## ASSIGNED TASK
Once every line in the data below has been checked for "Fixed", give the number of lines that hold it, and only that.

MATERIAL FOR THE TASK section start

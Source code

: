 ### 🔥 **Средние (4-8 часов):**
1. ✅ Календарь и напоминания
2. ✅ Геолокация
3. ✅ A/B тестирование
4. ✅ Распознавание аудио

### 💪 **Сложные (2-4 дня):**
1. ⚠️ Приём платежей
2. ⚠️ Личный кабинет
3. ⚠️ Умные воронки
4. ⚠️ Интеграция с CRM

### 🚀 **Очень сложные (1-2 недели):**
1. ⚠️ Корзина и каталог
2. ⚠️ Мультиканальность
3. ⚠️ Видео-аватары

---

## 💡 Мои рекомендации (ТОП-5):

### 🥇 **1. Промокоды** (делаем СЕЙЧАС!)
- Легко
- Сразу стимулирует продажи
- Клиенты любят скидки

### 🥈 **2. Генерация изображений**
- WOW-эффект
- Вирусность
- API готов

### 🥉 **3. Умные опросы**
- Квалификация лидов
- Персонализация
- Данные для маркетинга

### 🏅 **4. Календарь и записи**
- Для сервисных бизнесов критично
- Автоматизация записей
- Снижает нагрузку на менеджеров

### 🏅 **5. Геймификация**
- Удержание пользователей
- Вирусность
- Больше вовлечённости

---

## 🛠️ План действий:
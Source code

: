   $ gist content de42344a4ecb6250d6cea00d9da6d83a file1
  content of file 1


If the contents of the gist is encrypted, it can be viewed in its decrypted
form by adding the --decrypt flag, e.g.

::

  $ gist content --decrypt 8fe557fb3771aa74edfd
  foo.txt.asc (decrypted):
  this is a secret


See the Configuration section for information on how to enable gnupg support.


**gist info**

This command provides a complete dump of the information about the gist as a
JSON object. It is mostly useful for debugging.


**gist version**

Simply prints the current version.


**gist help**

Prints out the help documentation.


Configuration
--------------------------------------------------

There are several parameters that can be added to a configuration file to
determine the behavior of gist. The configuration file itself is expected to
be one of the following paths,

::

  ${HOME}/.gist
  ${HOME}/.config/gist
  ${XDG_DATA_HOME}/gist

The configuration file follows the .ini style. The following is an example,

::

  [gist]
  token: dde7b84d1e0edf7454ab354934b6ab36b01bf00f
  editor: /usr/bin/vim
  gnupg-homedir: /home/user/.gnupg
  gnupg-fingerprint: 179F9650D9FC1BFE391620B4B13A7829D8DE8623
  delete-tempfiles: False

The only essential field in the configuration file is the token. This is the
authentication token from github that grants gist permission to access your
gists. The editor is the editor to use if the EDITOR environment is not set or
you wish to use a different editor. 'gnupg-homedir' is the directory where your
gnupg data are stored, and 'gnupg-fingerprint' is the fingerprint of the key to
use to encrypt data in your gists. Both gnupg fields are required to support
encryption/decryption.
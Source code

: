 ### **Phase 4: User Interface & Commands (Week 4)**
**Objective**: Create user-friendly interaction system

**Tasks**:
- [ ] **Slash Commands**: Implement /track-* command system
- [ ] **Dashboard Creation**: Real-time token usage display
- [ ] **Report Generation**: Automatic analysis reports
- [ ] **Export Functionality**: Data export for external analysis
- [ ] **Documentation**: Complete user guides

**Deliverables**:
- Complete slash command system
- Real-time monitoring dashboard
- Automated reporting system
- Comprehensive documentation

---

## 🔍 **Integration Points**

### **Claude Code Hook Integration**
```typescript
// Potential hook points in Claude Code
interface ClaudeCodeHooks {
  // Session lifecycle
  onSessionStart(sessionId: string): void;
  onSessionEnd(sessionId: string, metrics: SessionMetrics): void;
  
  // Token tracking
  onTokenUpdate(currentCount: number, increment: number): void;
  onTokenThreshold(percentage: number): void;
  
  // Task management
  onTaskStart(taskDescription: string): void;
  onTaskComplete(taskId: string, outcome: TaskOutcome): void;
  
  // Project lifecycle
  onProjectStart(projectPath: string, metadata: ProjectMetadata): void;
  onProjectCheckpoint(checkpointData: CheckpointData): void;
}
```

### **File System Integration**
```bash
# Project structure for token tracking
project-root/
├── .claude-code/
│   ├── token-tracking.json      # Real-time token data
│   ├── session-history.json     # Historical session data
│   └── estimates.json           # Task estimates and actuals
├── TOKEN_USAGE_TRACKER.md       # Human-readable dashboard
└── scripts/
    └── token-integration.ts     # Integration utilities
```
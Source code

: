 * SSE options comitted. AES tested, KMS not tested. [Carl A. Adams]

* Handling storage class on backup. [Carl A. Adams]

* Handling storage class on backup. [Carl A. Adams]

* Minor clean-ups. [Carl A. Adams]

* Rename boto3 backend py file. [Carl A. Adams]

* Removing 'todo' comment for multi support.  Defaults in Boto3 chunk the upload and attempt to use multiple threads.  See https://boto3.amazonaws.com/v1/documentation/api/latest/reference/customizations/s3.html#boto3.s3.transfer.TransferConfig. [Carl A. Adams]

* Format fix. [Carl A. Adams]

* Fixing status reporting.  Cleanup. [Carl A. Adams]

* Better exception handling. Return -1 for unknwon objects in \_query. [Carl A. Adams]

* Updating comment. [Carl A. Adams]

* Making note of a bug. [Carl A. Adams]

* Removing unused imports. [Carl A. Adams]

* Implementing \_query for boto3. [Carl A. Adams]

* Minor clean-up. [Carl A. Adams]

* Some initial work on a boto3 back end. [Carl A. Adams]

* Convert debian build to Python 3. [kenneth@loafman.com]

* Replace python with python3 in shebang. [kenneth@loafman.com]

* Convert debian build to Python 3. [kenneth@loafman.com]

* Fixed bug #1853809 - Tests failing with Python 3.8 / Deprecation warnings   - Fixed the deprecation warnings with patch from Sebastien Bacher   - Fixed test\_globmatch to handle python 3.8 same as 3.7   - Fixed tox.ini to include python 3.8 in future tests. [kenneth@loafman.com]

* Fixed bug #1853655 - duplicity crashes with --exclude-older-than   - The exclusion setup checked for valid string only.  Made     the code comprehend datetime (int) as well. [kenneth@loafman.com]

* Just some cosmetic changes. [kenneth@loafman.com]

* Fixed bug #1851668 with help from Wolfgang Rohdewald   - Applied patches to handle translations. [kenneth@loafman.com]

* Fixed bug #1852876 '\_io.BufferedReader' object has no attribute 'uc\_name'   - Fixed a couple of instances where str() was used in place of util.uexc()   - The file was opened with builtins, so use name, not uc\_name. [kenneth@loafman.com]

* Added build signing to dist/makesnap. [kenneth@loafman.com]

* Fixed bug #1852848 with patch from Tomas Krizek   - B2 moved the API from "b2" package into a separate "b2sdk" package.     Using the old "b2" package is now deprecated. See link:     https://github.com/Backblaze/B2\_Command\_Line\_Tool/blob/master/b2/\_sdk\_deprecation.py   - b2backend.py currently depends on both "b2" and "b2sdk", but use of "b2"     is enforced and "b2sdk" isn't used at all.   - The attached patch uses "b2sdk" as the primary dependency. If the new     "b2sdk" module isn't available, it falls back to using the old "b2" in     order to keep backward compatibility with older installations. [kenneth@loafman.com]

MATERIAL FOR THE TASK section end

## REPLY TO THE EXERCISE
5